Vaccines that protect against foot-and-mouth disease are available and are often used to help prevent the spread of the disease. However, once an outbreak of foot-and-mouth disease begins it may be too late for vaccines to stop its spread. This is because the vaccines can take about a week to provide protection, and by that time an exposed animal may already be very ill.
Previous work conducted in 2010 reported that mice could be genetically engineered to produce short stretches of RNA molecules that can switch off genes from the foot-and-mouth disease virus. Compared with normal mice infected with the foot-and-mouth disease virus, the genetically engineered mice showed little sign of the disease in their bodies. Now, Hu, Qiao, Fu et al.—including some of the researchers involved in the 2010 work—have genetically engineered pigs in the same way. The experiments show that when cells from these pigs are exposed to the foot-and-mouth disease virus in the laboratory, the virus grows much less than normal.
Next, Hu, Qiao, Fu et al. injected genetically engineered pigs and non-genetically engineered pigs with the virus. All of the normal pigs developed severe symptoms very quickly, including the disease's characteristic mouth and foot sores. Additionally, examinations of these pigs' cells showed signs of the disease. But the genetically engineered pigs did not become seriously ill and their cells showed little sign of the disease. Some of the genetically engineered pigs developed a few sores but these sores appeared much later than normal. So far, the results suggest that it may be possible to develop pigs that are resistant to foot-and-mouth disease. Hu, Qiao, Fu et al. will next determine whether or not the genetically engineered pigs can pass the foot-and-mouth virus on to other pigs and livestock.

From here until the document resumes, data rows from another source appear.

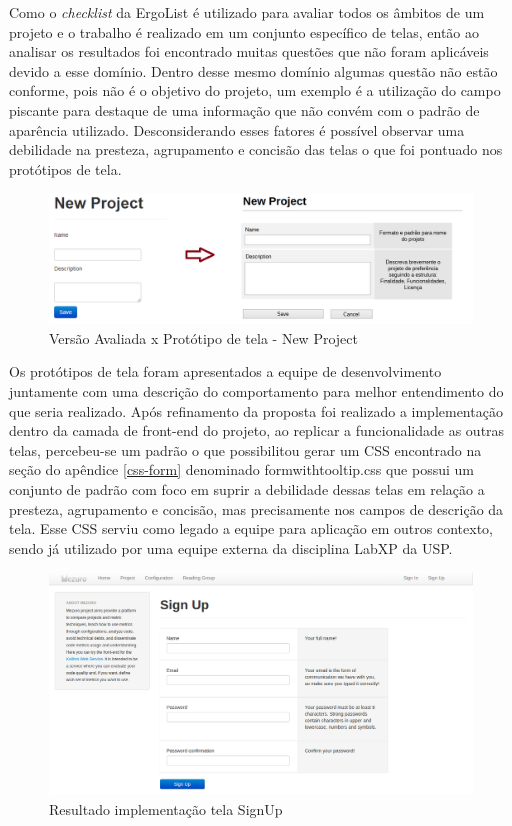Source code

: Como o \textit{checklist} da ErgoList é utilizado para avaliar todos os âmbitos de um projeto e o trabalho é realizado em um conjunto específico de telas, então ao analisar os resultados foi encontrado muitas questões que não foram aplicáveis devido a esse domínio. Dentro desse mesmo domínio algumas questão não estão conforme, pois não é o objetivo do projeto, um exemplo é a utilização do campo piscante para destaque de uma informação que não convém com o padrão de aparência utilizado. Desconsiderando esses fatores é possível observar uma debilidade na presteza, agrupamento e concisão das telas o que foi pontuado nos protótipos de tela.

\graphicspath{{figuras/}}
\begin{figure}[h]
\centering
\includegraphics[width=1.0\textwidth]{PrototipoNewProject}
\caption{Versão Avaliada x Protótipo de tela - New Project}
\label{parallel-coordinate}
\end{figure}

Os protótipos de tela foram apresentados a equipe de desenvolvimento juntamente com uma descrição do comportamento para melhor entendimento do que seria realizado. Após refinamento da proposta foi realizado a implementação dentro da camada de front-end do projeto, ao replicar a funcionalidade as outras telas, percebeu-se um padrão o que possibilitou gerar um CSS encontrado na seção do apêndice \ref{css-form} denominado formwithtooltip.css que possui um conjunto de padrão com foco em suprir a debilidade dessas telas em relação a presteza, agrupamento e concisão, mas precisamente nos campos de descrição da tela. Esse CSS serviu como legado a equipe para aplicação em outros contexto, sendo já utilizado por uma equipe externa da disciplina LabXP da USP.

\graphicspath{{figuras/}}
\begin{figure}[h]
\centering
\includegraphics[width=1.0\textwidth]{TelaSignUp}
\caption{Resultado implementação tela SignUp}
\label{parallel-coordinate}
\end{figure}

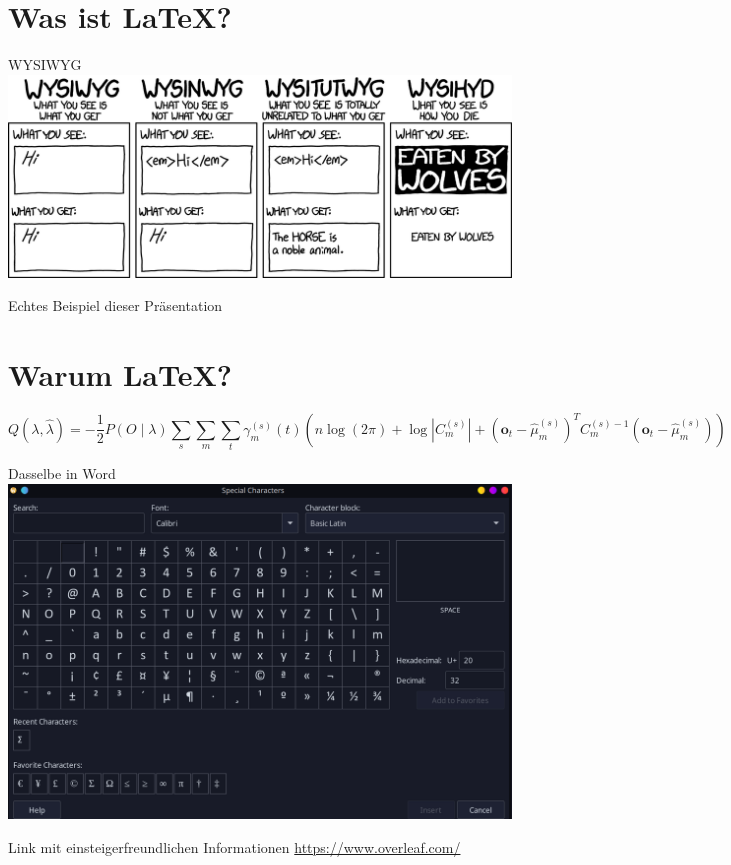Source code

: \documentclass{beamer}
\begin{document}
  \section{Was ist \LaTeX?}
  \begin{frame}{WYSIWYG}
    \includegraphics[width=\textwidth]{types_of_editors_2x.png}
  \end{frame}
  \begin{frame}{Echtes Beispiel dieser Präsentation}
  \end{frame}
  \section{Warum \LaTeX?}
  \begin{frame}
\begin{dmath}
  Q(\lambda,\hat{\lambda}) = -\frac{1}{2} P{(O \mid \lambda )} \sum_s \sum_m \sum_t \gamma_m^{(s)} (t) \left( n \log(2 \pi ) + \log \left| C_m^{(s)} \right| + \left( \mathbf{o}_t - \hat{\mu}_m^{(s)} \right) ^T C_m^{(s)-1} \left(\mathbf{o}_t - \hat{\mu}_m^{(s)}\right) \right)
\end{dmath}
\end{frame}
\begin{frame}{Dasselbe in Word}
\href{https://i.makeagif.com/media/5-28-2022/dXcfrH.gif}{\includegraphics[width=\textwidth]{FormelnWord.png}}
\end{frame}
\begin{frame}{Link mit einsteigerfreundlichen Informationen}
\href{Link mit einsteigerfreundlichen Informationen}{https://www.overleaf.com/}
\end{frame}
\end{document}

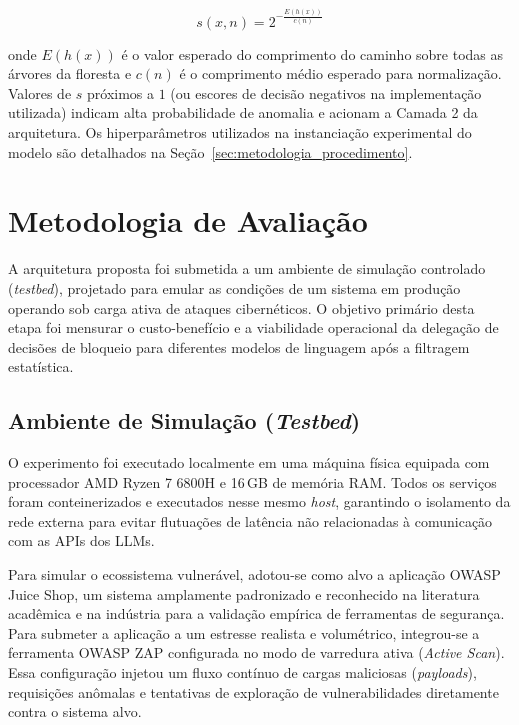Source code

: \documentclass[sigconf, anonymous]{acmart}
\begin{document}
$$s(x, n) = 2^{-\frac{E(h(x))}{c(n)}}$$

onde $E(h(x))$ é o valor esperado do comprimento do caminho sobre todas as árvores da floresta e $c(n)$ é o comprimento médio esperado para normalização. Valores de $s$ próximos a $1$ (ou escores de decisão negativos na implementação utilizada) indicam alta probabilidade de anomalia e acionam a Camada 2 da arquitetura. Os hiperparâmetros utilizados na instanciação experimental do modelo são detalhados na Seção~\ref{sec:metodologia_procedimento}.

\section{Metodologia de Avaliação}
\label{sec:metodologia}

A arquitetura proposta foi submetida a um ambiente de simulação controlado (\textit{testbed}), projetado para emular as condições de um sistema em produção operando sob carga ativa de ataques cibernéticos. O objetivo primário desta etapa foi mensurar o custo-benefício e a viabilidade operacional da delegação de decisões de bloqueio para diferentes modelos de linguagem após a filtragem estatística.

\subsection{Ambiente de Simulação (\textit{Testbed})}
\label{sec:metodologia_ambiente}

O experimento foi executado localmente em uma máquina física equipada com processador AMD Ryzen 7 6800H e 16\,GB de memória RAM. Todos os serviços foram conteinerizados e executados nesse mesmo \textit{host}, garantindo o isolamento da rede externa para evitar flutuações de latência não relacionadas à comunicação com as \acp{API} dos \acp{LLM}.

Para simular o ecossistema vulnerável, adotou-se como alvo a aplicação OWASP Juice Shop, um sistema amplamente padronizado e reconhecido na literatura acadêmica e na indústria para a validação empírica de ferramentas de segurança. Para submeter a aplicação a um estresse realista e volumétrico, integrou-se a ferramenta OWASP ZAP configurada no modo de varredura ativa (\textit{Active Scan}). Essa configuração injetou um fluxo contínuo de cargas maliciosas (\textit{payloads}), requisições anômalas e tentativas de exploração de vulnerabilidades diretamente contra o sistema alvo.
\end{document}
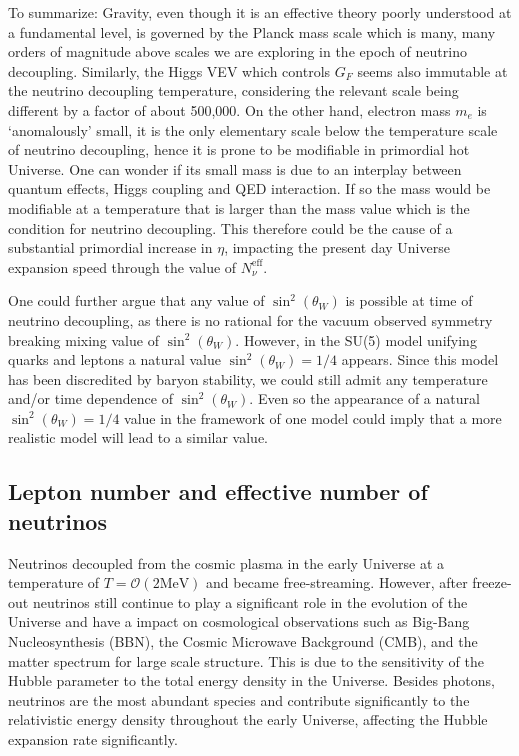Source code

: To summarize: Gravity, even though it is an effective theory poorly understood at a fundamental level, is governed by the Planck mass scale which is many, many orders of magnitude above scales we are exploring in the epoch of neutrino decoupling. Similarly, the Higgs VEV which controls $G_F$ seems also immutable at the neutrino decoupling temperature, considering the relevant scale being different by a factor of about 500,000. On the other hand, electron mass $m_e$ is `anomalously' small, it is the only elementary scale below the temperature scale of neutrino decoupling, hence it is prone to be modifiable in primordial hot Universe. One can wonder if its small mass is due to an interplay between quantum effects, Higgs coupling and QED interaction. If so the mass would be modifiable at a temperature that is larger than the mass value which is the condition for neutrino decoupling. This therefore could be the cause of a substantial primordial increase in $\eta$, impacting the present day Universe expansion speed through the value of $N_\nu^\mathrm{eff}$.
 
One could further argue that any value of $\sin^2(\theta_W)$ is possible at time of neutrino decoupling, as there is no rational for the vacuum observed symmetry breaking mixing value of $\sin^2(\theta_W)$. However, in the SU(5) model unifying quarks and leptons a natural value $\sin^2(\theta_W)=1/4$ appears. Since this model has been discredited by baryon stability, we could still admit any temperature and/or time dependence of $\sin^2(\theta_W)$. Even so the appearance of a natural $\sin^2(\theta_W)=1/4$ value in the framework of one model could imply that a more realistic model will lead to a similar value.


\subsection{Lepton number and effective number of neutrinos}\label{sec:NeffIntro}

Neutrinos decoupled from the cosmic plasma in the early Universe at a temperature of $T=\mathcal{O}(2\mathrm{MeV})$ and became free-streaming. However, after freeze-out neutrinos still continue to play a significant role in the evolution of the Universe and have a impact on cosmological observations such as Big-Bang Nucleosynthesis (BBN), the Cosmic Microwave Background (CMB), and the matter spectrum for large scale structure. This is due to the sensitivity of the Hubble parameter to the total energy density in the Universe. Besides photons, neutrinos are the most abundant species and contribute significantly to the relativistic energy density throughout the early Universe, affecting the Hubble expansion rate significantly. 

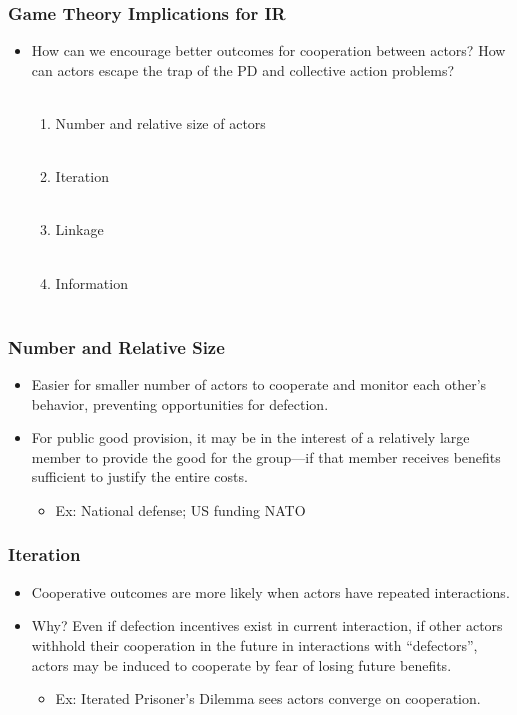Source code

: \documentclass{beamer}
\begin{document}
\begin{frame} 
 \frametitle{\LARGE{Game Theory Implications for IR}}
 	\begin{itemize}
 		\item How can we encourage better outcomes for cooperation between actors? How can actors escape the trap of the PD and collective action problems? \pause \\~\\
 		\begin{enumerate}
 			\item Number and relative size of actors \pause \\~\\
 		    \item Iteration \pause \\~\\
 		    \item Linkage \pause  \\~\\
 		    \item Information  \\~\\
 		\end{enumerate}
 	\end{itemize}
 \end{frame}

\begin{frame} 
	\frametitle{\LARGE{Number and Relative Size}}
	\begin{itemize}
		\item Easier for smaller number of actors to cooperate and monitor each other’s behavior, preventing opportunities for defection. \pause
		\item For public good provision, it may be in the interest of a relatively large member to provide the good for the group—if that member receives benefits sufficient to justify the entire costs.
		\begin{itemize}
			\item Ex: National defense; US funding NATO
		\end{itemize}
	\end{itemize}
\end{frame}

\begin{frame} 
	\frametitle{\LARGE{Iteration}}
	\begin{itemize}
		\item Cooperative outcomes are more likely when actors have repeated interactions. \pause
		\item Why? Even if defection incentives exist in current interaction, if other actors withhold their cooperation in the future in interactions with “defectors”, actors may be induced to cooperate by fear of losing future benefits.
		\begin{itemize}
			\item Ex: Iterated Prisoner's Dilemma sees actors converge on cooperation.
		\end{itemize}
	\end{itemize}
\end{frame}
\end{document}
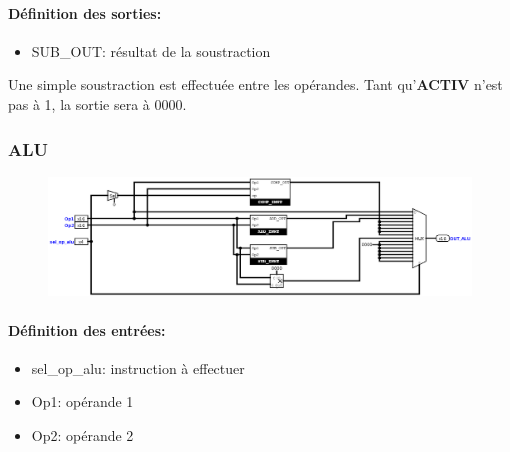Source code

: \documentclass[a4paper]{article} %
\begin{document}
\paragraph{Définition des sorties:}
\begin{itemize}
    \item     SUB\_OUT: résultat de la soustraction
\end{itemize}
\medskip
Une simple soustraction est effectuée entre les opérandes. Tant qu'\textbf{ACTIV} n'est pas à 1, la sortie sera à 0000.

\subsubsection{ALU} \label{alu}
\begin{figure}[H]
    \centering
    \includegraphics[width=1\textwidth]{src/ALU.png}
    \label{fig:alu_pic}
\end{figure}
\paragraph{Définition des entrées:}
\begin{itemize}
    \item     sel\_op\_alu: instruction à effectuer
    \item     Op1: opérande 1
    \item     Op2: opérande 2
\end{itemize}
\end{document}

https://doi.org/10.7554/eLife.06951.002Introduction
Foot-and-mouth disease (FMD) is an acute and highly contagious disease of cloven-hoofed animals, including cattle, pigs, sheep and goats and more than 70 wildlife species, and is devastating especially in young animals (Grubman and Baxt, 2004). The etiological agent of FMD is foot-and-mouth disease virus (FMDV), which belongs to the genus aphthovirus of the family Picornaviridae (Bachrach, 1968). Some control strategies including eradication, vaccination, selective test and slaughter have been widely used for preventing FMDV infection (Leforban, 1999; Barnett and Carabin, 2002), but diseases caused by FMDV remain prevalent in pigs and cattle all over the world owing to the absence of reciprocal protection among several FMDV serotypes (Haydon et al., 2001).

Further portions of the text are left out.